# Lecture 83 – Serving Models with FastAPI

## Learning Objectives
- Build a production-ready REST API for model serving
- Use FastAPI for high-performance inference endpoints
- Implement request validation with Pydantic
- Add health checks and metadata endpoints
- Test API with cURL and Python requests

## Expected Runtime
~3-5 minutes (API server runs in background)

## Prerequisites
- Completed notebook 01 (saved model artifacts)
- FastAPI, Uvicorn, Pydantic
- Python requests library for testing

---

## Setup and Environment Check

In [None]:
# Install required packages
# !pip install fastapi==0.104.1 uvicorn[standard]==0.24.0 pydantic==2.5.0 python-multipart requests

In [None]:
import sys
import json
import numpy as np
from pathlib import Path

try:
    import fastapi
    import uvicorn
    import pydantic
    import requests
    print(f"✓ FastAPI version: {fastapi.__version__}")
    print(f"✓ Uvicorn version: {uvicorn.__version__}")
    print(f"✓ Pydantic version: {pydantic.__version__}")
except ImportError as e:
    print(f"Missing package: {e}")
    print("Run: pip install fastapi uvicorn[standard] pydantic requests")

## 1. Review the FastAPI Application Structure

We've created a complete FastAPI application in `apps/fastapi_app/`. Let's examine it.

In [None]:
# Check if the FastAPI app exists
app_path = Path('../apps/fastapi_app/app.py')

if app_path.exists():
    print(f"✓ FastAPI app found at: {app_path}")
    print(f"\nApp structure (first 50 lines):")
    with open(app_path, 'r') as f:
        lines = f.readlines()[:50]
        print(''.join(lines))
else:
    print(f"✗ App not found. Please run notebook 01 first or create the app.")
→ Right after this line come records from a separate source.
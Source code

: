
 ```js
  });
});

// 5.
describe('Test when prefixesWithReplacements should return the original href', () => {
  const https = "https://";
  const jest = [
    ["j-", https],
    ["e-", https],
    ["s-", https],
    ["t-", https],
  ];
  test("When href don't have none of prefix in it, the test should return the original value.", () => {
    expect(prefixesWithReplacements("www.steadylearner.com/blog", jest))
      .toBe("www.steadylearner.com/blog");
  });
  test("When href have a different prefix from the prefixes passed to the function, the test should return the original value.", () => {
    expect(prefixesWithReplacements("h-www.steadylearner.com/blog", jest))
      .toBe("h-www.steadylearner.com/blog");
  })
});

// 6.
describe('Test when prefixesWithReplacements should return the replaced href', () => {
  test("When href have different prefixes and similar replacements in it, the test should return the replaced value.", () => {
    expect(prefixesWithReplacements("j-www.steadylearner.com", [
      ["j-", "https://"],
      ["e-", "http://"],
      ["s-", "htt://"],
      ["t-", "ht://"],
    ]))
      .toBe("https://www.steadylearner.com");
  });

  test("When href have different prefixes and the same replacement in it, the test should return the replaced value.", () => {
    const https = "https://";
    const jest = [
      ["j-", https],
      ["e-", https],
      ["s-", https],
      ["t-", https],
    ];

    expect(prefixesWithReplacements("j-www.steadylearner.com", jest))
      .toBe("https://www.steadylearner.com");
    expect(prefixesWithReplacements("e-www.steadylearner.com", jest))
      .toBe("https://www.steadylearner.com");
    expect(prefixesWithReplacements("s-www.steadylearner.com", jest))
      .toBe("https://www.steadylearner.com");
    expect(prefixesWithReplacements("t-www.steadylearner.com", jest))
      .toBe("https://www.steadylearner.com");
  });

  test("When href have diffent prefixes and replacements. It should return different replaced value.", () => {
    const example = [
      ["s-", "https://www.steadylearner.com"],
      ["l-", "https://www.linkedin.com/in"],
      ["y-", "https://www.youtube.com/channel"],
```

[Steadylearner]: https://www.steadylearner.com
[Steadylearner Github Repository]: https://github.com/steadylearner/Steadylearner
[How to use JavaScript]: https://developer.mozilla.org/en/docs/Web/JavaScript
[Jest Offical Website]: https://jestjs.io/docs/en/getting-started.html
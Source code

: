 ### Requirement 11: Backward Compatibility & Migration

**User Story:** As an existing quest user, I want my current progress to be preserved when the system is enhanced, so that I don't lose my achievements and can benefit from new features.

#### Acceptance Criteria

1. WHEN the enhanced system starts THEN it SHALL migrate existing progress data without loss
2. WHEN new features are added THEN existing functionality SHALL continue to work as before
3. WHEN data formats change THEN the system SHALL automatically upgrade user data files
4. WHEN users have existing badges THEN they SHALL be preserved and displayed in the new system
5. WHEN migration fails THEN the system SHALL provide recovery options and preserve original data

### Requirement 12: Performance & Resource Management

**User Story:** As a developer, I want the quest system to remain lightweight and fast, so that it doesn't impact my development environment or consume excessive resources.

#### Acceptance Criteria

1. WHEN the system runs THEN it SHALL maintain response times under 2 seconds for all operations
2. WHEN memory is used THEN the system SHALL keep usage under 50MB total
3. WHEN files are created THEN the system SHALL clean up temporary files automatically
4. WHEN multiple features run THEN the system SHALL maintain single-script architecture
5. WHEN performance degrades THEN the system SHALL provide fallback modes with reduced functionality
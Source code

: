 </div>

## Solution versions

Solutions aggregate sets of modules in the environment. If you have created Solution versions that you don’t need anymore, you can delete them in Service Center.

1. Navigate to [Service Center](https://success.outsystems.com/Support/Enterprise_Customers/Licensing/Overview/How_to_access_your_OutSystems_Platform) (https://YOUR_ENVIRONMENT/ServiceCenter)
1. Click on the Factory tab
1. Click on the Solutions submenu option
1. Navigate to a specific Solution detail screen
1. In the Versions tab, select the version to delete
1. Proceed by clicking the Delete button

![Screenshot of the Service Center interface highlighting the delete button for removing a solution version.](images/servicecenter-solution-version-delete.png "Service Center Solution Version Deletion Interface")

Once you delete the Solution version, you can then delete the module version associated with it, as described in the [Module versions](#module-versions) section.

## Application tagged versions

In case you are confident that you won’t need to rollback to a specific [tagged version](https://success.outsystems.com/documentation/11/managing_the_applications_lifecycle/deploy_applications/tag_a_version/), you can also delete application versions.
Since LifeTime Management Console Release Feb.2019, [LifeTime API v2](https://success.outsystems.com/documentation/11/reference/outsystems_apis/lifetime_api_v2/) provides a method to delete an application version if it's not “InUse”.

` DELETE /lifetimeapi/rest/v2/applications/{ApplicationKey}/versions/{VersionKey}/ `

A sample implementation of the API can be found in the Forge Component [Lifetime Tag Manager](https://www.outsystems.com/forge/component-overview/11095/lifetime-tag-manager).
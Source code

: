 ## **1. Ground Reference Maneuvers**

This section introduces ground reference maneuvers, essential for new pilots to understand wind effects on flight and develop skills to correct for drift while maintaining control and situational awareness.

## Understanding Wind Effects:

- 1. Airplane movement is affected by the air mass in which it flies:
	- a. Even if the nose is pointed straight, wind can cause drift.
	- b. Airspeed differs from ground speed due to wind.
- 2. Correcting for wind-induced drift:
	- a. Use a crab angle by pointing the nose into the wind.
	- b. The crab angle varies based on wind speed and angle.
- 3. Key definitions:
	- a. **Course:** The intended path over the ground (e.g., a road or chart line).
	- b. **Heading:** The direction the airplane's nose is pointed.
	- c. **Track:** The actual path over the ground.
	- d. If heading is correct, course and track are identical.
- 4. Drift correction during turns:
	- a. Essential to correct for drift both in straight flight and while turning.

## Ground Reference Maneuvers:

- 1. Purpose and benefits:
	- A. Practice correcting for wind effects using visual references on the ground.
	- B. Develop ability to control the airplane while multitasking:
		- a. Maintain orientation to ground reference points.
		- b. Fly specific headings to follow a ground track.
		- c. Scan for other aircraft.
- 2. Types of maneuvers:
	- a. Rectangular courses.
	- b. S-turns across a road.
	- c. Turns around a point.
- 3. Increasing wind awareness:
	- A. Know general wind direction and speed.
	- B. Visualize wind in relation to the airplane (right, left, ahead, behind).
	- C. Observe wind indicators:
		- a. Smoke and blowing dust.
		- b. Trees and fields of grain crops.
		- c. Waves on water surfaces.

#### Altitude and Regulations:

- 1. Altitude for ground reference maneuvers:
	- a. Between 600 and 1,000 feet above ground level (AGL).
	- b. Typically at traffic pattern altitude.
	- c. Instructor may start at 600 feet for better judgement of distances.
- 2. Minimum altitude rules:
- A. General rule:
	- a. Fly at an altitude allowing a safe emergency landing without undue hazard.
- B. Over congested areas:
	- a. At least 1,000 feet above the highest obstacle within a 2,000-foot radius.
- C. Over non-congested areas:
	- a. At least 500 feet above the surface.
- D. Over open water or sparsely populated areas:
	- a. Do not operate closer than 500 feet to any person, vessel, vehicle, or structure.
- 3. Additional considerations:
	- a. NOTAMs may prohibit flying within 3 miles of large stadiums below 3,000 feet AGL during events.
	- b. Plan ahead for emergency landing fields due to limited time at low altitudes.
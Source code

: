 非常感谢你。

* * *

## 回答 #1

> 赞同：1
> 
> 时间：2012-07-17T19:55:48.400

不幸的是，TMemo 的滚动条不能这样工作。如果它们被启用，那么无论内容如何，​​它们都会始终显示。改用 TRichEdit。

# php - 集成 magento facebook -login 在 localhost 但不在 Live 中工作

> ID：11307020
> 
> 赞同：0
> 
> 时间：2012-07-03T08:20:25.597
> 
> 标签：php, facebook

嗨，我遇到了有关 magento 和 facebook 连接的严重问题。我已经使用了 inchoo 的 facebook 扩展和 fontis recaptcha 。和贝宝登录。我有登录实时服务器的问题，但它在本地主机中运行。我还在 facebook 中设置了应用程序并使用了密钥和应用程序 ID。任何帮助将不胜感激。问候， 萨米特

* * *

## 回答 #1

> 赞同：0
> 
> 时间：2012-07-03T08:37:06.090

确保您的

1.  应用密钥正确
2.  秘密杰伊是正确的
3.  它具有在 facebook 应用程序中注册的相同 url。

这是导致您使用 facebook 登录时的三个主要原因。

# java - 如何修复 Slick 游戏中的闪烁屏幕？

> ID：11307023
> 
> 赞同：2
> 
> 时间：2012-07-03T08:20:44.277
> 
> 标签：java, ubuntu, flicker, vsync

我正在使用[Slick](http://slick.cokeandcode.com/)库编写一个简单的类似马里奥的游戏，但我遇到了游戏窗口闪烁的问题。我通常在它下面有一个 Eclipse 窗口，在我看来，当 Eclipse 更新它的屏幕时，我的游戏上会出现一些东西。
## 2. Understanding the API Endpoints

Our FastAPI application provides:

1. **GET /ping** - Health check endpoint
2. **POST /predict** - Main inference endpoint
3. **GET /metadata** - Model information
4. **GET /** - Root endpoint with API documentation

### Key Features:
- **Pydantic Models**: Type-safe request/response validation
- **Async Support**: Non-blocking I/O for better performance
- **Error Handling**: Proper HTTP status codes and error messages
- **Auto Documentation**: Swagger UI at `/docs`

## 3. Starting the FastAPI Server

**Note**: We'll start the server in a separate terminal or background process.

In [None]:
# Create a simple test to check if server is running
import requests
import time

def check_server_running(url="http://localhost:8000", max_retries=3):
    """Check if the FastAPI server is running."""
    for i in range(max_retries):
        try:
            response = requests.get(f"{url}/ping", timeout=2)
            if response.status_code == 200:
                print(f"✓ Server is running at {url}")
                return True
        except requests.exceptions.RequestException:
            if i < max_retries - 1:
                print(f"Waiting for server... (attempt {i+1}/{max_retries})")
                time.sleep(2)
    
    print(f"✗ Server not running at {url}")
    print("\nTo start the server, run in a terminal:")
    print("  cd apps/fastapi_app")
    print("  uvicorn app:app --host 0.0.0.0 --port 8000 --reload")
    return False

SERVER_URL = "http://localhost:8000"
server_running = check_server_running(SERVER_URL)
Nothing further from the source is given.